# Spotify Music Recommendation Model

> Modeling recommendation relationships between spotify tracks using the Million Playlist dataset and graph theory.

## Links

<ul>
    <li><a href="https://www.kaggle.com/datasets/himanshuwagh/spotify-million">Million Playlist Dataset</a></li>
</ul>

## Importing Modules and Loading Data

This model will be using NumPy to perform fast, vectorized arithmetic on an adjacency matrix. The JSON and os libraries will also be used to read the .json files. 

Loading the data is straightforward. A few maps are created that map the uri (unique identifier of a spotify track) to other data such as the track's name and index in the adjacency matrix. All the tracks are stored in a NumPy 2D array, where each row is a playlist.

In [8]:
import numpy as np
import os
import json

In [9]:
%%time
# loading data

files = os.listdir('./data')

uriToIdx = {}
idxToURI = {}
uriToName = {}
allPlaylists = np.full((12_000, 70), -1, dtype='int32')
counter = 0

for file in files:
    if file == '.DS_Store':
        continue
    with open(f"./data/{file}") as f:
        d = json.load(f)
        playlists = d["playlists"]
        for i in range(len(playlists)):
            playlist = playlists[i]["tracks"]
            for j in range(len(playlist)):
                if playlist[j]["track_uri"] not in uriToIdx:
                    uriToIdx[playlist[j]["track_uri"]] = len(uriToIdx)
                    idxToURI[uriToIdx[playlist[j]["track_uri"]]] = playlist[j]["track_uri"]
                    uriToName[playlist[j]["track_uri"]] = playlist[j]["track_name"]



for file in files:
    if file == '.DS_Store':
        continue
    with open(f"./data/{file}") as f:
        d = json.load(f)
        playlists = d["playlists"]
        for i in range(len(playlists)):
            playlist = playlists[i]["tracks"]
            for j in range(len(playlist)):
                if j >= 70:
                    break
                allPlaylists[i + counter, j] = uriToIdx[playlist[j]["track_uri"]]
    counter += 1000

CPU times: user 3.3 s, sys: 190 ms, total: 3.49 s
Wall time: 3.52 s


## Representing Music Recommendations as a Graph

A track is "connected" to another track if they are in the same playlist. These connections are weighted. For example, if a track and some other track are both in 20 playlists, their connection has a strong weight. On the other hand, if a track and some other track are both in only 1 playlist, their connection is weak. Thus, the relationships between all spotify tracks can be represented as a <b>connected and undirected graph</b>, where the tracks are nodes. The neighbors of a node with the strongest connections are therefore the songs that should be recommended.
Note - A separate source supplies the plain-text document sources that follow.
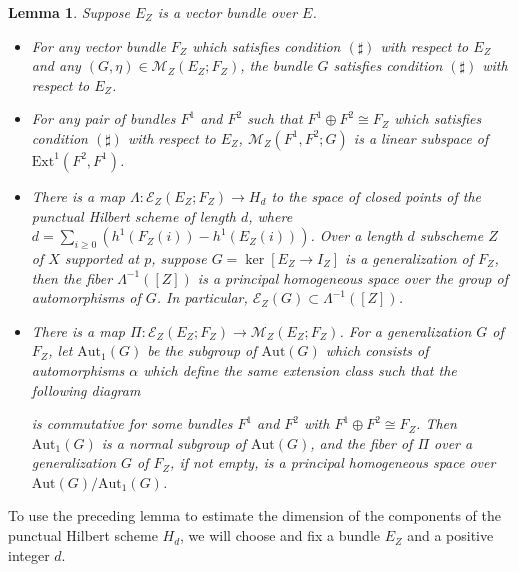 \documentclass[12pt,oneside,reqno]{amsart}
\newtheorem{lemma}[theorem]{Lemma}
\theoremstyle{definition}
\begin{document}
\begin{lemma}
Suppose $E_Z$ is a vector bundle over $E$.
\begin{itemize}
\item[(1)]
For any vector bundle $F_Z$ which satisfies condition $(\sharp)$ with respect to $E_Z$ and any $(G, \eta) \in \mathcal{M}_Z(E_Z; F_Z)$, the bundle $G$ satisfies condition $(\sharp)$ with respect to $E_Z$. 
\item[(2)] 
For any pair of bundles $F^1$ and $F^2$ such that $F^1 \oplus F^2 \cong F_Z$ which satisfies condition $(\sharp)$ with respect to $E_Z$, $\mathcal{M}_Z(F^1, F^2; G)$ is a linear subspace of $\mathrm{Ext}^1(F^2, F^1)$.
\item[(3)]
There is a map $\Lambda: \mathcal{E}_Z(E_Z; F_Z) \to H_d$ to the space of closed points of the punctual Hilbert scheme of length $d$, where $d = \sum_{i \geq 0} (h^1(F_Z(i)) - h^1(E_Z(i)))$. Over a length $d$ subscheme $Z$ of $X$ supported at $p$, suppose $G = \ker [E_Z \to I_Z]$ is a generalization of $F_Z$, then the fiber $\Lambda^{-1}([Z])$ is a principal homogeneous space over the group of automorphisms of $G$. In particular, $\mathcal{E}_Z(G) \subset \Lambda^{-1}([Z])$.
\item[(4)] 
There is a map $\Pi: \mathcal{E}_Z(E_Z; F_Z) \to \mathcal{M}_Z(E_Z; F_Z)$. For a generalization $G$ of $F_Z$, let $\mathrm{Aut}_1(G)$ be the subgroup of $\mathrm{Aut}(G)$ which consists of automorphisms $\alpha$ which define the same extension class such that the following diagram
\begin{center}
\end{center}
is commutative for some bundles $F^1$ and $F^2$ with $F^1 \oplus F^2 \cong F_Z$. Then $\mathrm{Aut}_1(G)$ is a normal subgroup of $\mathrm{Aut}(G)$, and the fiber of $\Pi$ over a generalization $G$ of $F_Z$, if not empty, is a principal homogeneous space over $\mathrm{Aut}(G)/\mathrm{Aut}_1(G)$.
\end{itemize}
\end{lemma}

To use the preceding lemma to estimate the dimension of the components of the punctual Hilbert scheme $H_d$, we will choose and fix a bundle $E_Z$ and a positive integer $d$. 
\end{document}
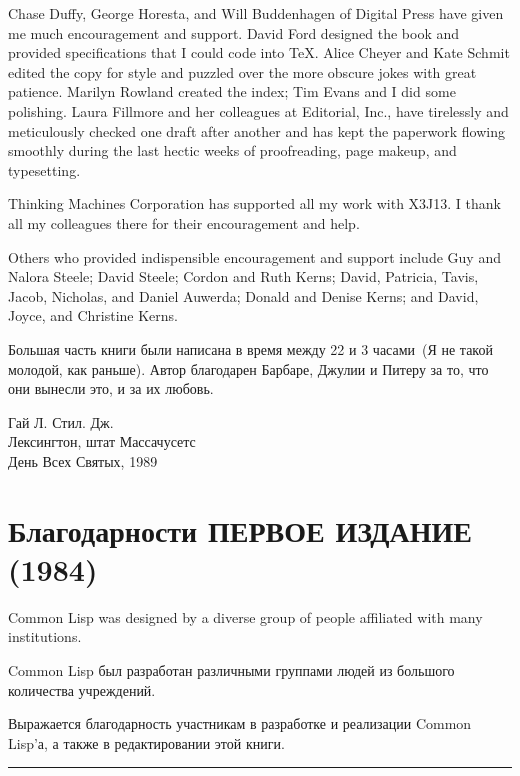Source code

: Chase Duffy, George Horesta, and Will Buddenhagen of Digital Press have given me
much encouragement and support.  David Ford designed the book and
provided specifications that I could code into \TeX.
Alice Cheyer and Kate Schmit edited the copy for style
and puzzled over the more obscure jokes with great patience.
Marilyn Rowland created the index; Tim Evans and I did some polishing.
Laura Fillmore and her colleagues at Editorial, Inc., have
tirelessly and meticulously checked one draft after another and
has kept the paperwork flowing smoothly during the last hectic weeks
of proofreading, page makeup, and typesetting.

Thinking Machines Corporation has supported all my work with X3J13.
I thank all my colleagues there for their encouragement and help.

Others who provided indispensible encouragement and support include
Guy and Nalora Steele; David Steele; Cordon and Ruth Kerns;
David, Patricia, Tavis, Jacob, Nicholas, and Daniel Auwerda;
Donald and Denise Kerns; and David, Joyce, and Christine Kerns.

Большая часть книги были написана в время между 22 и 3 часами~(Я не такой
молодой, как раньше). Автор благодарен Барбаре, Джулии и Питеру за то, что они
вынесли это, и за их любовь.

\begin{tabbing}
Гай Л. Стил. Дж. \\
Лексингтон, штат Массачусетс \\
День Всех Святых, 1989
\end{tabbing}

\chapter*{Благодарности ПЕРВОЕ ИЗДАНИЕ (1984)}

Common Lisp was designed
by a diverse group of people affiliated with many institutions.

Common Lisp был разработан различными группами людей из большого количества учреждений.


Выражается благодарность участникам в разработке и реализации Common Lisp'а, а
также в редактировании этой книги.
\hrule width 0pt\relax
Intuitively, this makes sense. If you like a song and 20 other playlists have that song with another song, then that other song should be recommended.
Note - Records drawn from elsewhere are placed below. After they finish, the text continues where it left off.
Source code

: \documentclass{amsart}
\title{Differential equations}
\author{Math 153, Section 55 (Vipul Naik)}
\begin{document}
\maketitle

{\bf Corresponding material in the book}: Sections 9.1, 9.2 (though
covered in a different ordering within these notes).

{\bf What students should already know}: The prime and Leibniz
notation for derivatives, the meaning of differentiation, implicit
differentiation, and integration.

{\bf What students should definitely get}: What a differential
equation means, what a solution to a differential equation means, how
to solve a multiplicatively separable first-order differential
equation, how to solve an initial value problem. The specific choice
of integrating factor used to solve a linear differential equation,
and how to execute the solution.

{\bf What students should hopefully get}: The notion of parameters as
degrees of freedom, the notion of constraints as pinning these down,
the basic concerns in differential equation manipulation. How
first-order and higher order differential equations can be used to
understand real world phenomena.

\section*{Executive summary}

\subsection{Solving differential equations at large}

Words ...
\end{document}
## Design Decisions and Memory Complexity...

Only 12,000 playlists will be used to populate the adjacency matrix. This is because using the adjacency matrix requires $O(n^2)$ memory complexity, where $n$ is the number of nodes (tracks). Therefore, with ~180,000 tracks, a lot of RAM will be needed. Google CoLab could be used to buy more RAM, but that costs money.

Here is why the alternative graph representations weren't used:
<ul>
    <li><b>Sparse Adjacency Matrix</b> - the graph of tracks isn't sparse. Each track has ~350 neighbors, so creating a sparse matrix wouldn't save much memory and the time compexity costs of populating the sparse matrix would far outweight the memory benefits.</li>
    <li><b>Adjacency List</b> - creating variable-length lists would mitigate the memory complexity, but would be outweighed by the time complexity costs, as NumPy does not support variable-length data structures. Using Python's built-in lists would take hours to days.</li>
</ul>

## Implementation

The adjacency matrix is a simple $n \times n$ NumPy array, with a structured datatype that stores the "weight" of each connection. Fast, vectorized NumPy operations are performed for each playlist to populate the adjacecny matrix with tracks and weights.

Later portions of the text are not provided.